2002年04月05日(金) もっと勢いを!

 今日の午前中、たまたま仕事で一人配達に出掛けた(車で)。片道およそ1時間、往復で2時間程の行程だ。ラッキー! こんな時ほど芝居の練習にうってつけな状況はない。車内では誰に気兼ねすることなく、セリフを口にしてみる。当然感情も込みで。仕事に何ら支障をきたすことなく芝居の練習が出来て、ものすごく得した気分だ。
 
 午後は職場内での勤務。今日わが職場にいらしたボランティアさんに対して「公演のご案内」をおこなった。私が芝居をやってることについては意外な印象を持たれることが多いようだ。「すごいですね」「そんな一面もあったんですね」などのコメントを聞きながら、心では「そんなこたあいいんだ。とにかくチケット買ってくれ」って思ってる。でも、気がいいばっかりの私は、つくり笑顔で「ふむふむ、よかったら見に来てくださいよ」などと話している.

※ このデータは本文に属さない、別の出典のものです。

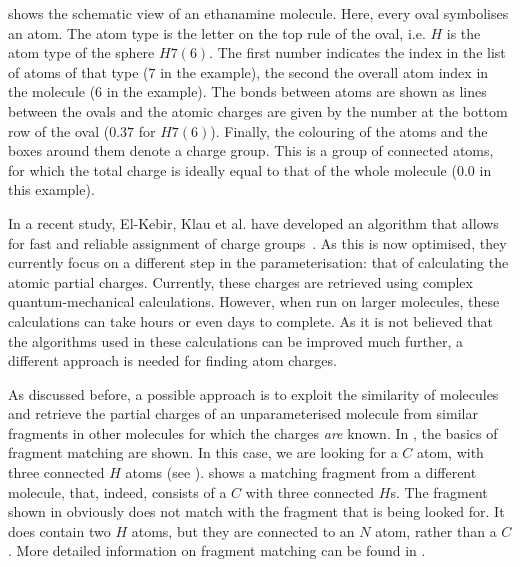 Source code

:  shows the schematic view of an ethanamine molecule. Here, every oval symbolises an atom. The atom type is the letter on the top rule of the oval, i.e. $H$ is the atom type of the sphere $H7 (6)$. The first number indicates the index in the list of atoms of that type ($7$ in the example), the second the overall atom index in the molecule ($6$ in the example). The bonds between atoms are shown as lines between the ovals and the atomic charges are given by the number at the bottom row of the oval ($0.37$ for $H7 (6)$). Finally, the colouring of the atoms and the boxes around them denote a charge group. This is a group of connected atoms, for which the total charge is ideally equal to that of the whole molecule ($0.0$ in this example).

In a recent study, El-Kebir, Klau et al. have developed an algorithm that allows for fast and reliable assignment of charge groups~\cite{canzar2012charge}. As this is now optimised, they currently focus on a different step in the parameterisation: that of calculating the atomic partial charges. Currently, these charges are retrieved using complex quantum-mechanical calculations. However, when run on larger molecules, these calculations can take hours or even days to complete. As it is not believed that the algorithms used in these calculations can be improved much further, a different approach is needed for finding atom charges.

As discussed before, a possible approach is to exploit the similarity of molecules and retrieve the partial charges of an unparameterised molecule from similar fragments in other molecules for which the charges \emph{are} known. In , the basics of fragment matching are shown. In this case, we are looking for a $C$ atom, with three connected $H$ atoms (see ).  shows a matching fragment from a different molecule, that, indeed, consists of a $C$ with three connected $H$s. The fragment shown in  obviously does not match with the fragment that is being looked for. It does contain two $H$ atoms, but they are connected to an $N$ atom, rather than a $C$. More detailed information on fragment matching can be found in .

 稽古でも今まで以上にテンポよくなったように感じられた。
 あと2週間、いい仕上がりにしていくぜ。もっともっと突き抜けるような芝居をつくっていきたい。



2002年04月04日(木) 隣は何をする人ぞ

 引越のシーズンだ。103号室にも新たな住人がやってきたようだ。
 私は、現在「清和荘」というアパート(まるでどこかの老人ホームみたいなネーミングだ)の105号室に住んでいる。106号室に住むおばさま(隣人)は決して悪い方ではないのだが、時折彼女に驚かされることがある。例えば、深夜の12時にだね、ベランダ越しに話しかけてくることがある。「お兄ちゃん、畑(家庭菜園)でとれたんだけど、きゅうり食べるかね」ってな内容だから、TPOさえわきまえていただければ評価は全然違ったものになるはずなのだが。さすがに深夜にいきなりはびっくりする(あの方のなかには「いきなり」という意識は恐らくないのだろうな)。とは言っても、そんなのは可愛いもんだと思えてしまう。
 今の住居に越して来る前は、庄内通のほうの安アパートの2階に住んでいたんだけど、住人は結構くせ者揃いだった。一方の隣人はアル中男A(後で詳しく)、もう一方がシャブ中男(「シャブ中」は、私が入居した時にはすでに服役中であった。結局一度も会ったことはない)ときたもんだ。それに、Aのお隣は「暴走族」だというではないか。その他、1階には、水商売風の女性にヒモ男がくっついて同棲なんかしちゃって。それと、絶滅寸前の「トキ美容室」てな感じの美容院(ここのおばさんもきつそうな感じだった)があったよ。
 Aと言えば、酒癖がわるかったよな。安アパートなので隣の部屋から聞こえる声、すごく響くんだ。週に1,2回、酔っぱらったAの声を聞くのがたまらなく嫌だった。気になって夜眠れやしないし。真夏なんかお互いに網戸の状態にしてあるから余計に声が聞こえてくる。「バカ野郎、暑いなあ」なんて言われたってどうしようもねえだろ。別に私に対して言ってるつもりはないだろうけど、気にならない方がおかしいだろ。そういえば、Aのヤツ、アパートの階段(酔っぱらいにはきつく急な階段だ)を登り詰めたまではいいが、力尽きて私の部屋の真ん前で眠りについてしまったこともあった。
 Aのことではホント話が尽きないが、もう一点。ある朝なんか、Aの部屋から聞こえてくる目覚まし時計が10分以上鳴りやまないので(結構早い時間帯でセットされていた)Aの部屋のドアをノックした。すると中からAの声が返ってきた。「うるせえ」だとさ。「バカ野郎、てめえ。元はと言えば、てめえが目覚ましをいつまでも消さねえのが悪いんだろ」「ブッ殺すぞ」などと声に出さないまでも、普段は温厚な私めだって我慢ならねえって話さ。
 アパートを探すのに、家賃や間取りはチェックできても、「どんな隣人が住んでいるか」などといったデータはまずない。その点は運任せだ。隣人しだいで生活が楽しくもなり、きつくなったりもするのにね。
 住居選びにせよ、仕事選びにせよ、私たちは人生のあらゆる局面で何かを選び取る行動に出る。だが、選んでいるようでいて、実は選べない事柄のほうが多い気がする。人間関係においては特にね。まあ、それが人生ってものなのかもしれない。
偶然の産物ってやつさ。と同時に偶然から出発して必然を生み出すってこともある。人生、何があるかわからない。でも、それだからこそ、楽しいわけでもある。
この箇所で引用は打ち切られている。